Predecessor changelog: changelog/2026-05-02_01.md — dependency refresh + streaming-citations bug fix; this paradigm builds on the streaming primitive that was hardened there.
Cross-cutting docs in content-farm:
- context-v/specs/Per-Directory-Profile-Templates.md — v0.1 spike spec.
- context-v/explorations/Moving-Beyond-Simple-API-Calls.md — full architecture exploration with locked decisions.

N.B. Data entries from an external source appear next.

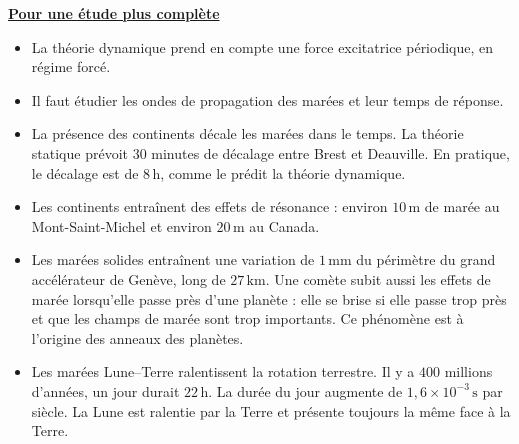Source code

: \documentclass[11pt,a4paper]{article}
\newcommand{\titr}[1]{\par\textbf{\underline{#1}}\par\nopagebreak[3]}
\begin{document}
\titr{Pour une étude plus complète}
\begin{itemize}
\item La théorie dynamique prend en compte une force excitatrice périodique, en régime forcé.
\item Il faut étudier les ondes de propagation des marées et leur temps de réponse.
\item La présence des continents décale les marées dans le temps. La théorie statique prévoit $30$ minutes de décalage entre Brest et Deauville. En pratique, le décalage est de $8\,\mathrm h$, comme le prédit la théorie dynamique.
\item Les continents entraînent des effets de résonance : environ $10\,\mathrm m$ de marée au Mont-Saint-Michel et environ $20\,\mathrm m$ au Canada.
\item Les marées solides entraînent une variation de $1\,\mathrm{mm}$ du périmètre du grand accélérateur de Genève, long de $27\,\mathrm{km}$. Une comète subit aussi les effets de marée lorsqu'elle passe près d'une planète : elle se brise si elle passe trop près et que les champs de marée sont trop importants. Ce phénomène est à l'origine des anneaux des planètes.
\item Les marées Lune--Terre ralentissent la rotation terrestre. Il y a $400$ millions d'années, un jour durait $22\,\mathrm h$. La durée du jour augmente de $1{,}6\times10^{-3}\,\mathrm s$ par siècle.
La Lune est ralentie par la Terre et présente toujours la même face à la Terre.
\end{itemize}
\end{document}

- context-v/issues/Nudgeing-AI-Search-to-Return-Contextually-Appriate-Images.md — image acquisition issues and tiered mitigations.
- context-v/plans/Auto-Hyperlink-Feature-Names-In-Tables.md — deferred feature plan.
cite-wide compatibility: cite-wide/src/services/llmCitationParserService.ts:91 REFDEF_NUM_RE — [N]: [Title](URL) form is what Convert All Citations to Hex Format accepts. Sources footer aligned to this.
Project memories saved this session:
- feedback_anti_incumbent_bias.md — for concept/practice templates, treat tech giants as adopters/popularizers; cap big tech in Examples.
- feedback_prompts_no_lazy_outs.md — never tell a model it can describe failure modes or disclose "limited info."